Post-amputation pain is a poorly understood, yet common, condition that causes significant disability and can be difficult to treat. Amputation pain occurs in approximately 60 to 70% of patients, often arising weeks or months after a limb has been removed due to accident, injury, or disease. (1-2) Pain following an amputation may develop as either residual limb pain, phantom limb pain, or phantom limb sensation. (3)

•    Residual limb pain – pain or discomfort experienced in or at the stump of the amputated limb
•    Phantom limb pain – pain or discomfort felt to be coming from the missing limb or body part
•    Phantom limb sensation – sensation or perception of movement coming from the missing limb or body part

Post-amputation pain is a broad “catch-all” term, often used to refer to any of the aforementioned (without distinction) or even simply the general pain from the trauma of the amputation itself. The pain is often described as aching, throbbing, shooting, cramping, or burning. Non-painful sensations may include feelings of numbness, itching, paresthesias, twisting, pressure or even the perception of involuntary muscle movements in the residual limb at the amputation site. (4) These sensations may be generalized to the entire missing limb or localized to specific anatomical regions such as the fingers or toes.

What is Phantom Limb Pain?

Phantom limb pain is a type of post-amputation pain that can occur in any part of the body that no longer exists. Phantom pain has been described after mastectomy (phantom breast syndrome), eye removal and even after teeth extraction.

Phantom sensations may be mild at first and decline over time, yet remain to some degree indefinitely. Occasionally the discomfort will progress to severe pain that includes intermittent tremors and muscle spasms.

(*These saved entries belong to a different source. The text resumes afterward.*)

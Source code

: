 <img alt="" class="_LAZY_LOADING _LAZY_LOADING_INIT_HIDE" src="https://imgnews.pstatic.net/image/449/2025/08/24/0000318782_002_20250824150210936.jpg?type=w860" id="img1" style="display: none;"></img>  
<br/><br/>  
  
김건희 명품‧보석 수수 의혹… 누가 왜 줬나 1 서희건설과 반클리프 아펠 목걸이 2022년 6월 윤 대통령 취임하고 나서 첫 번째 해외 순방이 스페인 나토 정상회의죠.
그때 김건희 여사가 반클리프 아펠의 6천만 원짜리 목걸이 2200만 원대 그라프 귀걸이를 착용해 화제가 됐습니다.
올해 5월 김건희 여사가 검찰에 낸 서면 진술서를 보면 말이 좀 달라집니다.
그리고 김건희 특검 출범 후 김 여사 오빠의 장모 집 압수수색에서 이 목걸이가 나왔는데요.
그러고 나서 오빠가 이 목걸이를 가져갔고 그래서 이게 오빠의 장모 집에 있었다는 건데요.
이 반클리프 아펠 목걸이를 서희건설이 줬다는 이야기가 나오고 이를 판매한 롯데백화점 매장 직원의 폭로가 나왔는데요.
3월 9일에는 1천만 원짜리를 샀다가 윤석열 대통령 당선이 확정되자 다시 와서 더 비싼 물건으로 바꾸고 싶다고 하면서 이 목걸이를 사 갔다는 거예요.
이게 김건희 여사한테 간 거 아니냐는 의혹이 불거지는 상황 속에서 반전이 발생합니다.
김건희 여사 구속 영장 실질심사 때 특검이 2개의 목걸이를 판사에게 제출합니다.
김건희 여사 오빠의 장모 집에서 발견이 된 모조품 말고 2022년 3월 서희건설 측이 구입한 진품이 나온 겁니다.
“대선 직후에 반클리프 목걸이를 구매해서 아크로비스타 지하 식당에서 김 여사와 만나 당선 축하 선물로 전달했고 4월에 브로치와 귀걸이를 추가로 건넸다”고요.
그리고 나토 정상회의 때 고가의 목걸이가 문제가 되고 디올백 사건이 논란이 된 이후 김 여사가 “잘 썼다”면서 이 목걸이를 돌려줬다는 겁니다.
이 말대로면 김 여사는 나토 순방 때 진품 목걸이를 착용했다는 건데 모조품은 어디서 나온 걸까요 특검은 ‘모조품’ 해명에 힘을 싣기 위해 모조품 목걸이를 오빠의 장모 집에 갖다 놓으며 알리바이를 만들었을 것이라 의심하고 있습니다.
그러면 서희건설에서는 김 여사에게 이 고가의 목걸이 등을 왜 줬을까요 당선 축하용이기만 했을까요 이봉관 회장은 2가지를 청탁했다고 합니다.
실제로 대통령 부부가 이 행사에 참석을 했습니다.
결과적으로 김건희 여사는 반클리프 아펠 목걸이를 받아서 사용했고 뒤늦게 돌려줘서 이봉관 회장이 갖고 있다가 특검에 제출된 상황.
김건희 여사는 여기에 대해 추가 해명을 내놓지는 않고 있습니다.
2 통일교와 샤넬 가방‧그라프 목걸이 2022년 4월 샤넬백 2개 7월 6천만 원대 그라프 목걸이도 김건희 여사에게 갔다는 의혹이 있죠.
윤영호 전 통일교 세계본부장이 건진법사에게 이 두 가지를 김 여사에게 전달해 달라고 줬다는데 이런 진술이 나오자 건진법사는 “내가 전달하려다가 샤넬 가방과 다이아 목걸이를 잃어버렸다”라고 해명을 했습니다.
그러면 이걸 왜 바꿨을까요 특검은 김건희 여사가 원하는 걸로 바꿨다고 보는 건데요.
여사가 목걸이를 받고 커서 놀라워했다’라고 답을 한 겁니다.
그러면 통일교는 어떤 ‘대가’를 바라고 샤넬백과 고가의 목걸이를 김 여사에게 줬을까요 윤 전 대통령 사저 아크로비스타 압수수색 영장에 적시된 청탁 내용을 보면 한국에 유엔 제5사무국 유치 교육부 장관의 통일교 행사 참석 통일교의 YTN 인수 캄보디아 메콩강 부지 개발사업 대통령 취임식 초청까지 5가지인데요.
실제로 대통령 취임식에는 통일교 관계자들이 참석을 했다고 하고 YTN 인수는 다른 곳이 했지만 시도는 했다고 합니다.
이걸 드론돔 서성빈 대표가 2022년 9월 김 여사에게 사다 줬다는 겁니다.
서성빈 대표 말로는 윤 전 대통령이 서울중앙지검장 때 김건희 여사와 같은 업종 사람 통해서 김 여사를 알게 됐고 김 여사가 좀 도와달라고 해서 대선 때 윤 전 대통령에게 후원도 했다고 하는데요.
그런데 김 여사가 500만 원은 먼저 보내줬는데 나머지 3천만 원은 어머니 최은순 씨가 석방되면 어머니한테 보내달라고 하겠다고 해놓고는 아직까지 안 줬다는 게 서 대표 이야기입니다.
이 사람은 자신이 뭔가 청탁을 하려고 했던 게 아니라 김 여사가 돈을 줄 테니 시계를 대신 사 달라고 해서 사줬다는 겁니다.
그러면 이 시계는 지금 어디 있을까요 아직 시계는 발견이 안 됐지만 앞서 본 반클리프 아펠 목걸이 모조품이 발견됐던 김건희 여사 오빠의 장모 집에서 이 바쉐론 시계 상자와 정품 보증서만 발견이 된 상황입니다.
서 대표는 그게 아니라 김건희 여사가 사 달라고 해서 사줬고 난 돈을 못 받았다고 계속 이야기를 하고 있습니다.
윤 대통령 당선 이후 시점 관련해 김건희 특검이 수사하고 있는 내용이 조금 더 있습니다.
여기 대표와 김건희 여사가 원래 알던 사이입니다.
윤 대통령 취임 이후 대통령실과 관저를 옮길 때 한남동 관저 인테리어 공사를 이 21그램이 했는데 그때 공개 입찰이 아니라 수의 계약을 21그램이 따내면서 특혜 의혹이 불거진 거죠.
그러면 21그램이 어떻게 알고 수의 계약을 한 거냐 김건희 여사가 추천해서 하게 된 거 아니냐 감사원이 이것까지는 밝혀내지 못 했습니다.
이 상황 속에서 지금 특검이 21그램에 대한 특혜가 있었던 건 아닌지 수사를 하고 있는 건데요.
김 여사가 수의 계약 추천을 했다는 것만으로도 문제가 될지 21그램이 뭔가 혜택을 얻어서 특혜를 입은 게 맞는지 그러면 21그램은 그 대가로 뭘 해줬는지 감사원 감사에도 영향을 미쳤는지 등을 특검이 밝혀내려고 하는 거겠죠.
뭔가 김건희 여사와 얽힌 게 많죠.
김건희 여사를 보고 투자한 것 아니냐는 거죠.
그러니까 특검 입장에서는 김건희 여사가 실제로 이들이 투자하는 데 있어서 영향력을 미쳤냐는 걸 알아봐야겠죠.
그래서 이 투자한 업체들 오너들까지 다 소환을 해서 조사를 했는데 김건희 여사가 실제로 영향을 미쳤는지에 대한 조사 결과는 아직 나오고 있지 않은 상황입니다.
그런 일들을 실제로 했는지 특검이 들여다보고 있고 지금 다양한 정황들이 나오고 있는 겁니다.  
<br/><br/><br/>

With time the sensation of a phantom body part can fade away. However in 50% of cases, especially upper limb phantoms, the missing arm seems to get progressively shorter until the patient is left with a sensation of the phantom hand alone, dangling from the stump. This symptom change is referred to as telescoping.

What Causes Post-Amputation Pain?

This type of pain is believed to stem from mixed signals that arise from the residual limb or brain. At the end of the stump, nerve fibers may grow a mass, or neuroma, that sends disordered signals to the brain. Meanwhile, in the brain, as other functions gradually take over the part of the brain that had been linked to the limb, painful sensations may arise.

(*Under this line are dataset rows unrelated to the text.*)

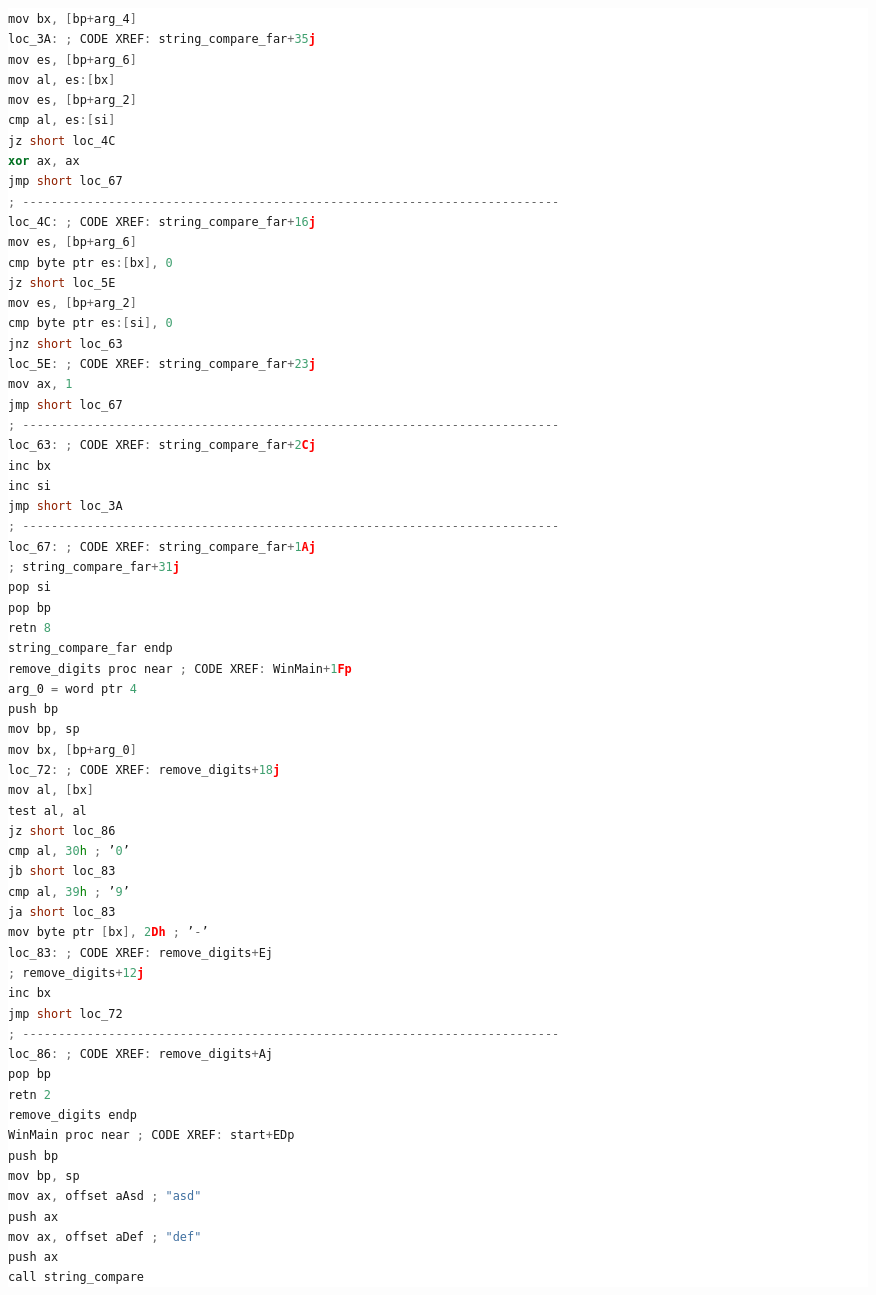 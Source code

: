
 ```cpp
mov bx, [bp+arg_4]
loc_3A: ; CODE XREF: string_compare_far+35j
mov es, [bp+arg_6]
mov al, es:[bx]
mov es, [bp+arg_2]
cmp al, es:[si]
jz short loc_4C
xor ax, ax
jmp short loc_67
; ---------------------------------------------------------------------------
loc_4C: ; CODE XREF: string_compare_far+16j
mov es, [bp+arg_6]
cmp byte ptr es:[bx], 0
jz short loc_5E
mov es, [bp+arg_2]
cmp byte ptr es:[si], 0
jnz short loc_63
loc_5E: ; CODE XREF: string_compare_far+23j
mov ax, 1
jmp short loc_67
; ---------------------------------------------------------------------------
loc_63: ; CODE XREF: string_compare_far+2Cj
inc bx
inc si
jmp short loc_3A
; ---------------------------------------------------------------------------
loc_67: ; CODE XREF: string_compare_far+1Aj
; string_compare_far+31j
pop si
pop bp
retn 8
string_compare_far endp
remove_digits proc near ; CODE XREF: WinMain+1Fp
arg_0 = word ptr 4
push bp
mov bp, sp
mov bx, [bp+arg_0]
loc_72: ; CODE XREF: remove_digits+18j
mov al, [bx]
test al, al
jz short loc_86
cmp al, 30h ; ’0’
jb short loc_83
cmp al, 39h ; ’9’
ja short loc_83
mov byte ptr [bx], 2Dh ; ’-’
loc_83: ; CODE XREF: remove_digits+Ej
; remove_digits+12j
inc bx
jmp short loc_72
; ---------------------------------------------------------------------------
loc_86: ; CODE XREF: remove_digits+Aj
pop bp
retn 2
remove_digits endp
WinMain proc near ; CODE XREF: start+EDp
push bp
mov bp, sp
mov ax, offset aAsd ; "asd"
push ax
mov ax, offset aDef ; "def"
push ax
call string_compare
```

Risk Factors for Developing Post-Amputation Pain

Relative risks are indicated as: Greater risks (top) > lesser risks (bottom)
•    Pre-amputation pain
•    Traumatic amputation > surgical amputation
•    Upper extremities > lower extremities
•    Amputation on both sides > amputation on only one side
•    Area of limb amputation closer to the body > area of limb amputation farther from the body
•    Older > younger e.g. children have lower incidence than adults
•    Female sex
•    Poor stump condition and stump pains are associated with phantom pain
•    Phantom sensations are associated with phantom pain
•    May be associated with catastrophizing and certain pain coping-strategies and beliefs

What is Stump Pain?

Stump pain is common in the early post-amputation period but diminishes as healing occurs. In 5 to 10% of patients, stump pain persists and can even get worse over time.

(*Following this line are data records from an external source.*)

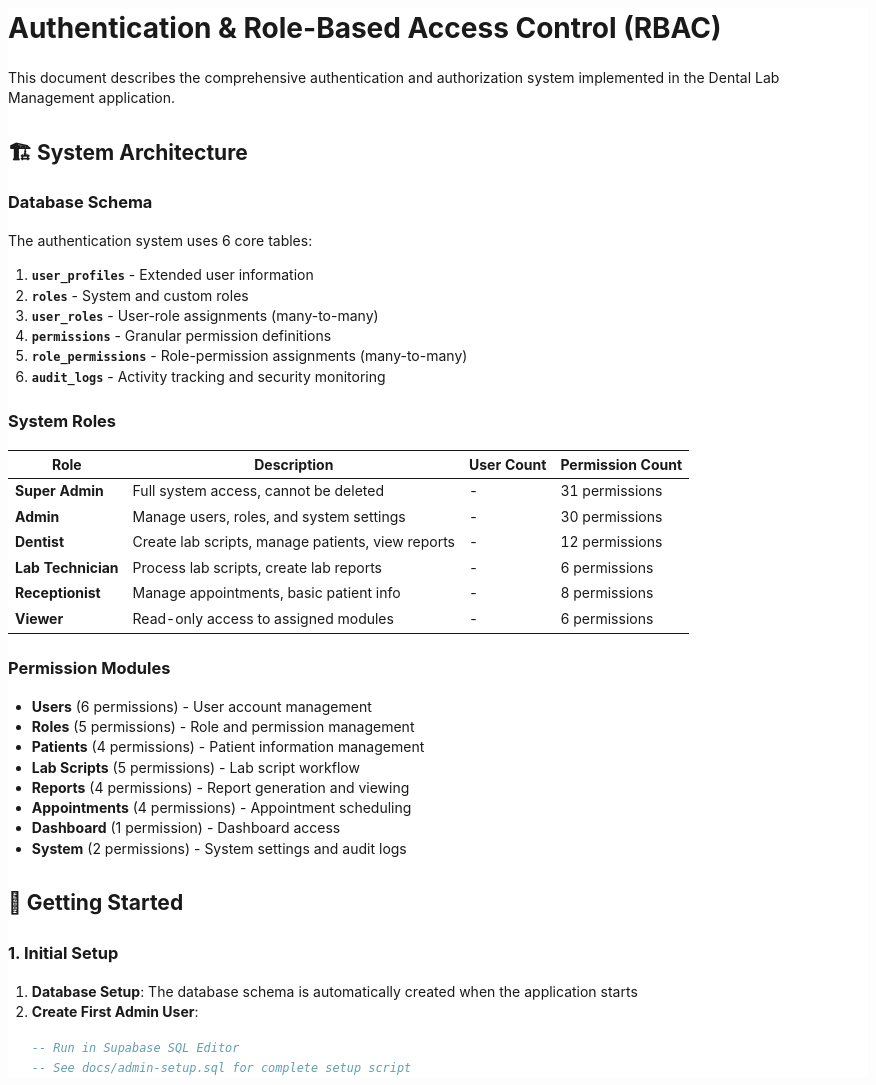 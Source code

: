 # Authentication & Role-Based Access Control (RBAC)

This document describes the comprehensive authentication and authorization system implemented in the Dental Lab Management application.

## 🏗️ System Architecture

### Database Schema

The authentication system uses 6 core tables:

1. **`user_profiles`** - Extended user information
2. **`roles`** - System and custom roles
3. **`user_roles`** - User-role assignments (many-to-many)
4. **`permissions`** - Granular permission definitions
5. **`role_permissions`** - Role-permission assignments (many-to-many)
6. **`audit_logs`** - Activity tracking and security monitoring

### System Roles

| Role | Description | User Count | Permission Count |
|------|-------------|------------|------------------|
| **Super Admin** | Full system access, cannot be deleted | - | 31 permissions |
| **Admin** | Manage users, roles, and system settings | - | 30 permissions |
| **Dentist** | Create lab scripts, manage patients, view reports | - | 12 permissions |
| **Lab Technician** | Process lab scripts, create lab reports | - | 6 permissions |
| **Receptionist** | Manage appointments, basic patient info | - | 8 permissions |
| **Viewer** | Read-only access to assigned modules | - | 6 permissions |

### Permission Modules

- **Users** (6 permissions) - User account management
- **Roles** (5 permissions) - Role and permission management
- **Patients** (4 permissions) - Patient information management
- **Lab Scripts** (5 permissions) - Lab script workflow
- **Reports** (4 permissions) - Report generation and viewing
- **Appointments** (4 permissions) - Appointment scheduling
- **Dashboard** (1 permission) - Dashboard access
- **System** (2 permissions) - System settings and audit logs

## 🚀 Getting Started

### 1. Initial Setup

1. **Database Setup**: The database schema is automatically created when the application starts
2. **Create First Admin User**:
   ```sql
   -- Run in Supabase SQL Editor
   -- See docs/admin-setup.sql for complete setup script
   ```
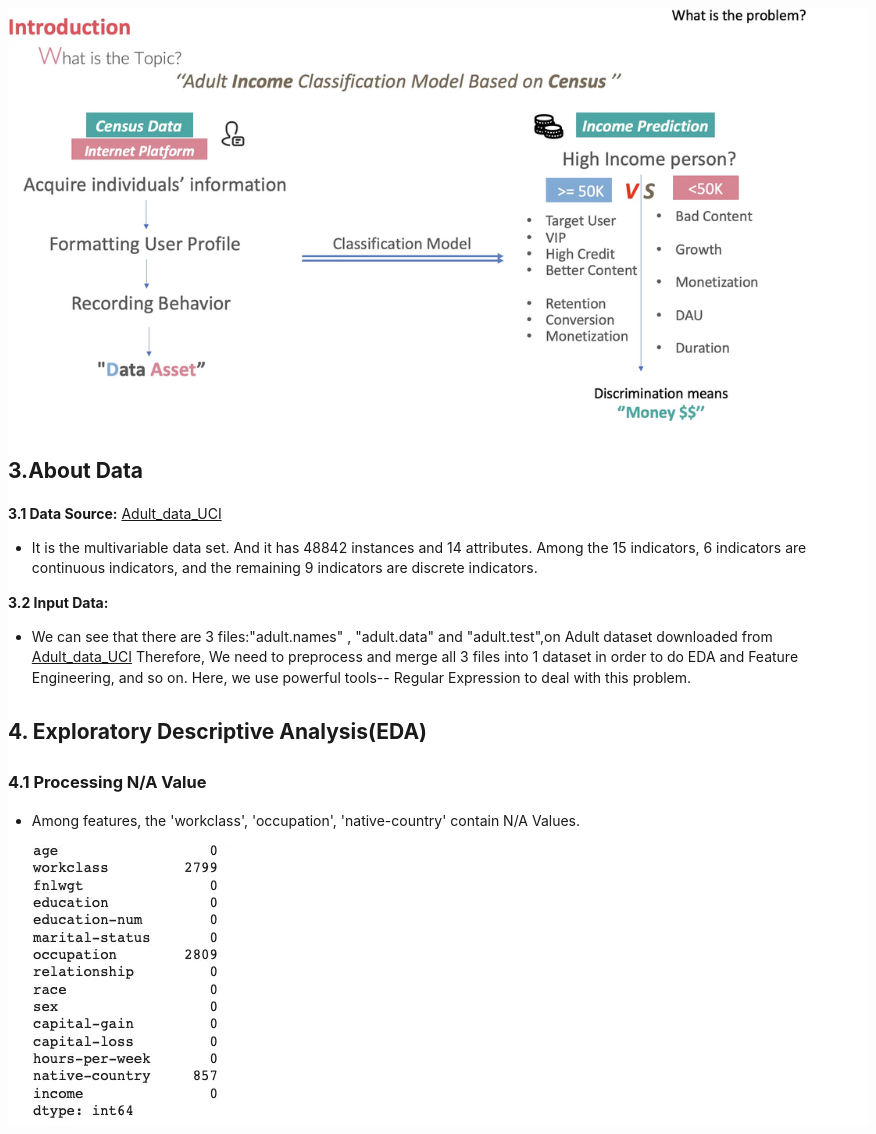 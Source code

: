<img src="/images/Projects/group_8/Pic-Introduction.webp" width="800px">

## 3.About Data 

**3.1 Data Source:** [Adult_data_UCI](https://archive.ics.uci.edu/ml/datasets/adult) 

- It is the multivariable data set. And it has 48842 instances and 14 attributes. Among the 15 indicators, 6 indicators are continuous indicators, and the remaining 9 indicators are discrete indicators.

**3.2 Input Data:**

- We can see that there are 3 files:"adult.names" , "adult.data" and "adult.test",on Adult dataset downloaded from [Adult_data_UCI](https://archive.ics.uci.edu/ml/datasets/adult) 
Therefore, We need to preprocess and merge all 3 files into 1 dataset in order to do EDA and Feature Engineering, and so on.
Here, we use powerful tools-- Regular Expression to deal with this problem.

## 4. Exploratory Descriptive Analysis(EDA)

### 4.1 Processing N/A Value

- Among features, the 'workclass', 'occupation', 'native-country'  contain N/A Values.

 ![NA:value](/images/Projects/group_8/NA_value.webp)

Stump pain and phantom pain are interconnected. For instance, lingering stump problems such as scars, neuromas (a post-amputation growth containing nervous-system tissue), or bone spurs can directly influence the intensity and duration of phantom pain. A significant association has been found between stump pain and phantom limb pain.

What Treatments are Available for Post-Amputation Pain?
Treatment can be challenging and should entail a multimodal and multidisciplinary approach that includes oral pain medications combined with rehabilitation therapy (i.e. biofeedback, mirror therapy, etc.).

Providers should remember to look for causes of stump pain and treat these since addressing the cause may reduce the incidence or severity of phantom pain.

Medications (5)
•    Acetaminophen and non-steroidal anti-inflammatory drugs (NSAIDs)
•    Opioids (narcotic pain medications)
•    Antidepressants
•    Anticonvulsants
•    Beta-blockers
•    Muscle relaxants

Physical Therapy and Behavioral Interventions (6)
•    Modalities (i.e. moist heat)
•    Ultrasound
•    Biofeedback
•    Relaxation techniques
•    Massage of the amputation area
•    TENS (transcutaneous electrical nerve stimulation) of the stump

Interventional Pain Management Treatments
•    Nerve blocks
•    Sympathetic nerve blocks
•    Neurolysis (i.e. pulsed radiofrequency ablation)
•    Intravenous infusion therapy (i.e. ketamine)

Neurostimulation

Spinal cord and peripheral nerve stimulation have been performed with varying results. For selected patients who have not obtained adequate relief with medical management, i.e. those who have intractable pain, spinal cord stimulation (SCS) can prove an effective intervention and should be considered. (7)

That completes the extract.